Prices of the gold miners have risen over 10% since the beginning of the New Year and their technical indicators show strong upward momentum.

Smart money has been flowing into the leveraged gold miner ETFs in the past two years and investors could make money by tracking their fund movements.

Gold has lost favor among investors since it peaked in late 2011. Most economists and money managers have expected inflation to creep into our daily lives in the wake of repeated quantitative easing initiatives by the Fed. Buying gold is supposed to be a good hedge against inflation. As inflation was insignificant, the precious metal fell from grace. Meanwhile, thanks to the zero interest rate policy spearheaded by the Fed, investors have been craving for yield-producing assets since bank deposits produce next to nil interest income. As gold does not produce any recurrent income, this particular asset class has encountered particularly strong selling pressure and bad press publicity. Shorting gold futures, in fact, has been a favorite moneymaking tool for professional shorts.
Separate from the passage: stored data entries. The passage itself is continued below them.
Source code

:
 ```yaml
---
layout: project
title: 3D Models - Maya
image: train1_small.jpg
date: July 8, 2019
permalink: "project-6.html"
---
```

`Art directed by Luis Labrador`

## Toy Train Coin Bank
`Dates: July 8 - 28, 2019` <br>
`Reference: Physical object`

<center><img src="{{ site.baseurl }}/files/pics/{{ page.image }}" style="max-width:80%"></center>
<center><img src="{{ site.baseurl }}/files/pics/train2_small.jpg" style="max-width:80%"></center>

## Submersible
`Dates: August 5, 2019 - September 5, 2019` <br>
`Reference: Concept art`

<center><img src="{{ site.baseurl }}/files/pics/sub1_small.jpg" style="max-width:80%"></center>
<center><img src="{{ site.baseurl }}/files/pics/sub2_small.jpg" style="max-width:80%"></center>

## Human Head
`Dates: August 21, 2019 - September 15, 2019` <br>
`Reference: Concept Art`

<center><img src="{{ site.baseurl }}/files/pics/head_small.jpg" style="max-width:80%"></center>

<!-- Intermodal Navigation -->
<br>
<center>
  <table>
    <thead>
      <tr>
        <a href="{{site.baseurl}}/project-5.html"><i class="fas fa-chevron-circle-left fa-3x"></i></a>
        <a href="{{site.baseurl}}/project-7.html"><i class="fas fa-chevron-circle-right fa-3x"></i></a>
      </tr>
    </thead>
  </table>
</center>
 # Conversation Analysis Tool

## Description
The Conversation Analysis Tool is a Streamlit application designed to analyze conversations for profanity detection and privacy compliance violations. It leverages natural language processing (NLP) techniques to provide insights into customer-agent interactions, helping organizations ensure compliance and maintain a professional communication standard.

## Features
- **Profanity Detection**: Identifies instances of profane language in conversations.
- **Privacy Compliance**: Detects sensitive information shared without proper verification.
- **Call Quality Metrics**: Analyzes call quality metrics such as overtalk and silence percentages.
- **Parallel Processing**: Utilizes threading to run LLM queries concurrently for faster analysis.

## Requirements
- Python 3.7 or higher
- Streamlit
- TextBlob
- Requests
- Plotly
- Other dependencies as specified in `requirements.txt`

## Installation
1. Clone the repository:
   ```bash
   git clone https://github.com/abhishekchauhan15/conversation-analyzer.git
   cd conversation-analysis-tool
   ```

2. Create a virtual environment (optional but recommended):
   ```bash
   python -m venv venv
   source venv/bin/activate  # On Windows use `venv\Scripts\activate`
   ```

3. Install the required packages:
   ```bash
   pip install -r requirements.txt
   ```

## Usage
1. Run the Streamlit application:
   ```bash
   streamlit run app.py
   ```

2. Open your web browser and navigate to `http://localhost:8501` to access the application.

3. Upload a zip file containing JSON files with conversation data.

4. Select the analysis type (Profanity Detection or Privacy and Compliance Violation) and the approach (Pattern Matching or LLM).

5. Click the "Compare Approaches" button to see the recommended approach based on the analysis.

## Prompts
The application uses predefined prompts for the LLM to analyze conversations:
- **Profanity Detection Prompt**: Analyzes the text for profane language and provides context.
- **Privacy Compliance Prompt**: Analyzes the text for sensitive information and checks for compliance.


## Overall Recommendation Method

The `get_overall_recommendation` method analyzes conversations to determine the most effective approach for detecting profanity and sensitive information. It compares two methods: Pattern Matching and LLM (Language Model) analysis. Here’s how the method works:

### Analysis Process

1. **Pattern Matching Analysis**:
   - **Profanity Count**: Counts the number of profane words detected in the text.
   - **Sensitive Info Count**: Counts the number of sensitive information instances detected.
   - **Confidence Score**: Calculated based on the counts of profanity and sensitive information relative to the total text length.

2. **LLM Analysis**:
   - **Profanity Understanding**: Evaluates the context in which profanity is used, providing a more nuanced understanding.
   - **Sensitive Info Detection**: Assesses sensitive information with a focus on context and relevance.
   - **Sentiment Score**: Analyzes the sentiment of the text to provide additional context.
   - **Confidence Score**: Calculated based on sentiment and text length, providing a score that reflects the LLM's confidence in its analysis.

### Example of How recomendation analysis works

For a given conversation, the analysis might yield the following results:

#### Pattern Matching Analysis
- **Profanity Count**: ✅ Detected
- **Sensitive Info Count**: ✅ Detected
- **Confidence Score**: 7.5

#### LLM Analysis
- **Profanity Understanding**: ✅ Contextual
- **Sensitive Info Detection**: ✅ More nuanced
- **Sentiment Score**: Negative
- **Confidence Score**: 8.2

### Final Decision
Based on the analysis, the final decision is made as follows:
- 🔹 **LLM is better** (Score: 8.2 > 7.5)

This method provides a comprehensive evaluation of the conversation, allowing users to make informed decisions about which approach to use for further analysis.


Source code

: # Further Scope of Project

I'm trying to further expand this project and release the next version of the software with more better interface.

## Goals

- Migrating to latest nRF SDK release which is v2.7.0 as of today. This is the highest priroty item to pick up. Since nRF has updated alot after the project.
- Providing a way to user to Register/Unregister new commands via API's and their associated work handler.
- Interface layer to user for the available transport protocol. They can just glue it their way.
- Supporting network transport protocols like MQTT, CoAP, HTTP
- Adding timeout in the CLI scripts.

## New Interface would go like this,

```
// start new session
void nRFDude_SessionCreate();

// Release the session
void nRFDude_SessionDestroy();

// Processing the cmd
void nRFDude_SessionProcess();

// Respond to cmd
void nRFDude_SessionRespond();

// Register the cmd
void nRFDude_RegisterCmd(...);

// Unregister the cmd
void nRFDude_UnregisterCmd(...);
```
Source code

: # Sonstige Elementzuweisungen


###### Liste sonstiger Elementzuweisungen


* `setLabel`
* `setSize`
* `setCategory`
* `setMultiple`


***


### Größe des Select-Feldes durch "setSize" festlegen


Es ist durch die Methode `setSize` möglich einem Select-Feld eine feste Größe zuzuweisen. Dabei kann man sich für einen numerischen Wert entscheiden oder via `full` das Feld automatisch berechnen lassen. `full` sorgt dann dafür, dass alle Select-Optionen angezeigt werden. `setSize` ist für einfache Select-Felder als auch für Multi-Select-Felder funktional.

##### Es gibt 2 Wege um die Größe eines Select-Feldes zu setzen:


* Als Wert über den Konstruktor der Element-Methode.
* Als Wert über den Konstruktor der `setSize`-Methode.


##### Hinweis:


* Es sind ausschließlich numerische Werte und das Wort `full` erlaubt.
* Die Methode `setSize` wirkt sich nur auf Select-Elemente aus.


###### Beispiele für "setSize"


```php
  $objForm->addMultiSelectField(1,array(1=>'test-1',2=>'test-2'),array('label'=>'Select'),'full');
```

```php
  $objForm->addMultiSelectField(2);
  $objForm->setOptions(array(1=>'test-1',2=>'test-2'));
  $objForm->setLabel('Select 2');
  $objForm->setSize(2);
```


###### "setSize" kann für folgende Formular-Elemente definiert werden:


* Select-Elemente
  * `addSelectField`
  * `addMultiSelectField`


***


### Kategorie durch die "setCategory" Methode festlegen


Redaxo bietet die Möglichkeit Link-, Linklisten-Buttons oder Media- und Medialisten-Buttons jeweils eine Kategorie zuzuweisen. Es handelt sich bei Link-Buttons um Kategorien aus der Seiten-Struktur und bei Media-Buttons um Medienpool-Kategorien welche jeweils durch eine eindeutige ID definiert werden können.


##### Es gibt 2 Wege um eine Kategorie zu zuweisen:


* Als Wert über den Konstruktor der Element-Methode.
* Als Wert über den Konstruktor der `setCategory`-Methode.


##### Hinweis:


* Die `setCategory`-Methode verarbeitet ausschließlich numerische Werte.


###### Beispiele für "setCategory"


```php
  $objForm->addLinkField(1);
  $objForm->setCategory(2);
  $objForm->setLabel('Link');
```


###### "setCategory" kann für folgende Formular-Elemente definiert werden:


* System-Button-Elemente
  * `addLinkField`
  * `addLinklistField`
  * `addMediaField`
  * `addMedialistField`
Price actions of gold have shown downward momentum consistently over the past three years until the last quarter of 2014. Gold has not only stabilized against the strong US dollar but also managed to stay above the key support level around $1,180. That critical long-term support level has so far successfully held up gold from further decline. The bottoming process appears to be nearing completion.

Source: Monthly chart of gold,

At the same time, smart money has started piling up on gold miners as if the money mangers know in advance that the worst beaten sector would resurrect from the ashes in 2015. Gold miners, regardless major or junior, are the most underperformed stocks. Their performance is about as worse as the most turbulent times during the 2008 financial crisis. At the start of the New Year, things have changed dramatically. In the first 10 trading days, stock prices of the world's leading miners, represented by Market Vectors Gold Miners ETF (NYSE: GDX), rose over 10%. Compared with the near historic low recorded last November, it has increased by about 20%.

As a contrarian and deep value investor, I saw a great opportune moment to zero in on a rare chance to make some decent profits from the gold miners (as with oil tankers). There are good reasons why smart money is eyeing the most beaten sector for a speculative play. Nevertheless, medium to long-term investors may hit a home run in the event that investors fall in love with gold again in the days to come. The best way to play with gold miners is to use the popular exchange-trade fund GDX if investors have little knowledge about specific stocks. The all-important key to a successful play out is gold's future price movements. I see three positive signs on the horizon.

1. Gold stands firm at key long-term support level

Despite the free fall of gold for three full years, it hit a rock bottom around $1,180 three times during the period. While leading investment banks have made "sell" calls repeatedly, predicting gold price would fall below $1,000, the precious metal simply refused to yield.

Source: World Gold Council

The phenomenon implies that someone sees irresistible value at this level and jumps in to buy gold. China, India, Russia and central banks around the world are probably the key supporters. They scoop up whatever they could to satisfy either the demand of their consumers or the needs of their foreign reserve policies. In fact, 2014 saw the greatest amount of gold produced in recent years.

Source: Realist

However, analysts suspect the production amount would peak in 2015 and starts slowing down in the years to come. This anticipated drop is due to the so-called "high-grading mining strategy" adopted by leading miners to compensate for lower gold prices these years. A plunge in new discoveries of gold reserve is another crucial factor.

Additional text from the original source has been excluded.